By Jason Foumberg
Halloween is the ultimate surrealist holiday, a witch’s vision come to fruition, where buried fears are unearthed and embraced—at least for one night. Since the first medievalist depicted the dance of death strutting upon life’s stage, artists have been holding up vanity’s mirror to the good and the pious. A world toppled by its underbelly and reigned by its opposite—what could be more truthful—and joyful to represent? Let’s not say that we deserve what we get, but a little black humor does come in handy.
The Rat City Parade
It’s the bubonic plague, part two. The Rat City Parade will infest North Halsted during the annual Halloween parade on October 31. Artist Ben Fain’s vision of sixty performers in rat costumes will mingle with Sarah Febbraro’s choreographed movements in which the rats engage in orgiastic feeding circles and mosh pits. The whole dance will climax when the rat master emerges from his pizza pyramid on a float (yes, the parade has floats) like the winner of some freakish beauty pageant and is worshipped by his rat comrades and, hopefully, the spectators. The mass of meaty tails, beady eyes and rabies-coated incisors works itself up into a frenzy, recalling the pinnacle of unhygienic grotesquerie: the Rat King—a phenomenon wherein a swarm of vermin gets its tails cemented in knots by a mixture of dirt, blood and their own excrement.
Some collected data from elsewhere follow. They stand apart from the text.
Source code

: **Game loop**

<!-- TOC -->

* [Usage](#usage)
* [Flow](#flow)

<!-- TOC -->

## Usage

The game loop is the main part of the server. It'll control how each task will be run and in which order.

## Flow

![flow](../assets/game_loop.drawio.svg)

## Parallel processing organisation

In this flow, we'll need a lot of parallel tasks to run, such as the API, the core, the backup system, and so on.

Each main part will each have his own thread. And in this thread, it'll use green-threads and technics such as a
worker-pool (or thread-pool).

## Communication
The parade begins at 7pm on North Halsted at Belmont.
Signs of the Apocalypse/Rapture
You can tell that we’re comfortable with the end of times when the subject gets its own coffee–table book. Front Forty Press has curated, designed and published a hardcover tome featuring artwork from over sixty artists and including two music CDs. The book is divided into the destruction of the world—Apocalypse—and the ethereal bliss that comes after—Rapture. Doomsday is depicted in horror vacui illustrations where debris swells into suffocating masses in work by Andrew Schoultz, Todd Arsenault, Mark Chariker and Joe Vaux, and dystopic landscapes pictured by Jean-Pierre Roy, David Opdyke, Lora Fosberg and Suzy Poling. Rapture, on the other hand, is characterized by Julie Mehretu’s ambient colorscapes, Bill Viola’s weightless dreams, and Doug & Mike Starn’s patchwork vision of Buddha. The Apocalypse CD contains tracks of sustained ambient noise, whereas Rapture is, by comparison, a harmonic savior.
The first essay in the book, by artist Christopher Bucklow, explains the apocalypse as a religious event, but it’s telling that in his introduction, the book’s publisher Doug Fogelson writes, “With the future ever upon us we are at a shameful state of affairs. There are so many real concerns facing humanity right now”—yet the exact date of “right now” is never given. The end of times is a fear adaptable to any time in human history; it is, in essence, timeless. Fogelson is hopeful, though. By getting acquainted with the “signs” of the end, he says, we’ll be able to tune in to the problems, and possibly the solutions.
Still, the broad array of artwork collected in the book is a feast for the eyes. I asked Fogelson if there’s anything odd about enjoying the look of such dark subject matter. “There’s a lot of beauty in the chaos,” he replied. With co-curator Ryanne Baynham, Fogelson created the collector’s edition for the end of times. Sonotheque will host a release party for the book on November 20, and a related exhibition is scheduled at the Hyde Park Art Center in July, 2009. $65 from Front Forty Press.
Night of the Living Artist
The Chicago Art Department hosts “Night of the Living Artist,” a group exhibition of work by twenty-five artists who were invited to depict their favorite artist as a zombie. Bulging eyes, bared teeth and bloodstains abound in portraits of Edward Gorey, van Gogh, Dr. Seuss and even Jim Henson as a “cute zombie puppet.” Curator Kerry Flaherty is a toy maker and dabbles in plush toys, so the work of fellow plush-toy artists are exhibited, as is a work showing the curator as a zombie herself. A closing night costume party wraps up the show on October 31, 7pm-10pm, at the Chicago Art Department, 1837 South Halsted.
Doog Vs. Live
Painter and sculptor Amy Mayfield’s latest solo exhibition wraps viewers in an environment laced with prickly piles of excrement-like stalagmites, bats and a claustrophobic wall of dimestore romance novels. Mayfield’s paintings are noted for seducing the senses using liquid enamel that oozes over the surface and haunted scenes punctuated by nightmarish cuteness. Bring a towel. At Three Walls, 119 North Peoria, through November 15.